● **WHAT NEEDS TO BE DONE**
On every line of the listing, check for "options"; copy the lines that have it.

***

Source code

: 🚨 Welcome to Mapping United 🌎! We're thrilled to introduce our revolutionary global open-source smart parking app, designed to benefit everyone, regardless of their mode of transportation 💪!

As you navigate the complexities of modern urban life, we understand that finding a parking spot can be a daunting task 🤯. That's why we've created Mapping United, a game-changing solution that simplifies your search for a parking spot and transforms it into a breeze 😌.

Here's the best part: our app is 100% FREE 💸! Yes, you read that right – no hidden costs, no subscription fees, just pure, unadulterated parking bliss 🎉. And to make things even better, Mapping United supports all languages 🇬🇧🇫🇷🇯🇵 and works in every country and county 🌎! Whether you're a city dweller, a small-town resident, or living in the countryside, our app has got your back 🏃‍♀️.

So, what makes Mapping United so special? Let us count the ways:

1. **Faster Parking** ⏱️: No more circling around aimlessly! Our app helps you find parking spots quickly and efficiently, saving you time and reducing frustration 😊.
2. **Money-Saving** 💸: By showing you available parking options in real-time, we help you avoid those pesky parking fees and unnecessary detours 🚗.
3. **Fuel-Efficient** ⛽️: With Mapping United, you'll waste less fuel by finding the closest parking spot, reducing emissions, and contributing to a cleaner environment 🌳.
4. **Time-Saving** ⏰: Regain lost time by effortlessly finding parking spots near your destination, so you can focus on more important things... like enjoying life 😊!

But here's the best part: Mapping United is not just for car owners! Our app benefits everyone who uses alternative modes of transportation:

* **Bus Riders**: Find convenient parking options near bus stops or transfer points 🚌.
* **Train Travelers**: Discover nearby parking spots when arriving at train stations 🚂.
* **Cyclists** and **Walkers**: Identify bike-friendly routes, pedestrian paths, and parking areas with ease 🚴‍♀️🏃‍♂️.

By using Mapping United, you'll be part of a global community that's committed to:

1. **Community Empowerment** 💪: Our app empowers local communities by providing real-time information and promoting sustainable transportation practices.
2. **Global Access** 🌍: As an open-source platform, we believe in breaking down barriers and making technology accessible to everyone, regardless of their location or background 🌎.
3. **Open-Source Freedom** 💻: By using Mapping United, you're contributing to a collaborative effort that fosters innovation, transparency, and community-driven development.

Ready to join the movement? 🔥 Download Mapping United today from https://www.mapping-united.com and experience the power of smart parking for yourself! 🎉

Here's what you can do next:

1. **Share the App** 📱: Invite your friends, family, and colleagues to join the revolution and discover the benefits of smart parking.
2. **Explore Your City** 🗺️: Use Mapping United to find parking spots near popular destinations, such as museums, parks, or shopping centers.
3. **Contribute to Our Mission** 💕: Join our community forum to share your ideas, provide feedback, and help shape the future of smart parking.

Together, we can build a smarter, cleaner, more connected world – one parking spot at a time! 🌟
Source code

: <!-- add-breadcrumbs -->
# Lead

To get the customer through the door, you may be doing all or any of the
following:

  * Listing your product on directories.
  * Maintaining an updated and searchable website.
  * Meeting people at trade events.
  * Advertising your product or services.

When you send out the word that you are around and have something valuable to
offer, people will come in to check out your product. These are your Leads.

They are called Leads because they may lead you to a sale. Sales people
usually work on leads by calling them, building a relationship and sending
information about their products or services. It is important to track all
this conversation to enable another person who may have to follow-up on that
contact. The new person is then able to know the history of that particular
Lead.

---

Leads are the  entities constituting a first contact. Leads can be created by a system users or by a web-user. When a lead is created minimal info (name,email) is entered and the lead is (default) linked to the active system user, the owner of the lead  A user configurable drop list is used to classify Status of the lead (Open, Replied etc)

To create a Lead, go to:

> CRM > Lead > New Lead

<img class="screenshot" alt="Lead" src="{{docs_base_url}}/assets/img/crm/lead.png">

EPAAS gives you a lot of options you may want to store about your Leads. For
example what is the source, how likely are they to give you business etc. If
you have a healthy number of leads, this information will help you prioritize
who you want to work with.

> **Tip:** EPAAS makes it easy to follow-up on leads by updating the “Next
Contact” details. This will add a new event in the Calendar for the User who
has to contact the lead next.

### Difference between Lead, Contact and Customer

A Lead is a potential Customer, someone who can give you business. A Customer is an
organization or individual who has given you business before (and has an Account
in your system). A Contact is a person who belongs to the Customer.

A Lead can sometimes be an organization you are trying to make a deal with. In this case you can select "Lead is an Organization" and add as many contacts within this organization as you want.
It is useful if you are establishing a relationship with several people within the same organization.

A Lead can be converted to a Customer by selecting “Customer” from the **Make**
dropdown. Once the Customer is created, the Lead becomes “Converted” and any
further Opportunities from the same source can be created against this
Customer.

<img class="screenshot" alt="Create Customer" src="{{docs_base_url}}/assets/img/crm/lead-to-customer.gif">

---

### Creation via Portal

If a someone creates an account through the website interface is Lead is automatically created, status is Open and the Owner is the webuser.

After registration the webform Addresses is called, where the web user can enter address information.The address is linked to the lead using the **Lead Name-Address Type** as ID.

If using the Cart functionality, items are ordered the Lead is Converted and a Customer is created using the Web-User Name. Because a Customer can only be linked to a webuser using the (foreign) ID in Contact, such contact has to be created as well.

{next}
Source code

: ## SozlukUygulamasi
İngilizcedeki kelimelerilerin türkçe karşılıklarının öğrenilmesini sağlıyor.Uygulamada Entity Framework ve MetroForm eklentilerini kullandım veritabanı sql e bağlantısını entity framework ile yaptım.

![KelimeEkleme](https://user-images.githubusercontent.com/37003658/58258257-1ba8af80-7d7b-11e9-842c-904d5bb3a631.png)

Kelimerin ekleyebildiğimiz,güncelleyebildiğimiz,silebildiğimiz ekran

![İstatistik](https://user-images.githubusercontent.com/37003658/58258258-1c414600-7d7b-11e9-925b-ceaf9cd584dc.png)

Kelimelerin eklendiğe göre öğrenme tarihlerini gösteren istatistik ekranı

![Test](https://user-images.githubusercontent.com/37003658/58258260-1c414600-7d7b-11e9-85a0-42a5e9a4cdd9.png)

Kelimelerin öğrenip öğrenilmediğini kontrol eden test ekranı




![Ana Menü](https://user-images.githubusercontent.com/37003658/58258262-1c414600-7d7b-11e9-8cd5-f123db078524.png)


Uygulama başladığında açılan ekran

***

● **TASK RESPONSE**
2. **Money-Saving** 💸: By showing you available parking options in real-time, we help you avoid those pesky parking fees and unnecessary detours 🚗.
* **Bus Riders**: Find convenient parking options near bus stops or transfer points 🚌.
EPAAS gives you a lot of options you may want to store about your Leads. For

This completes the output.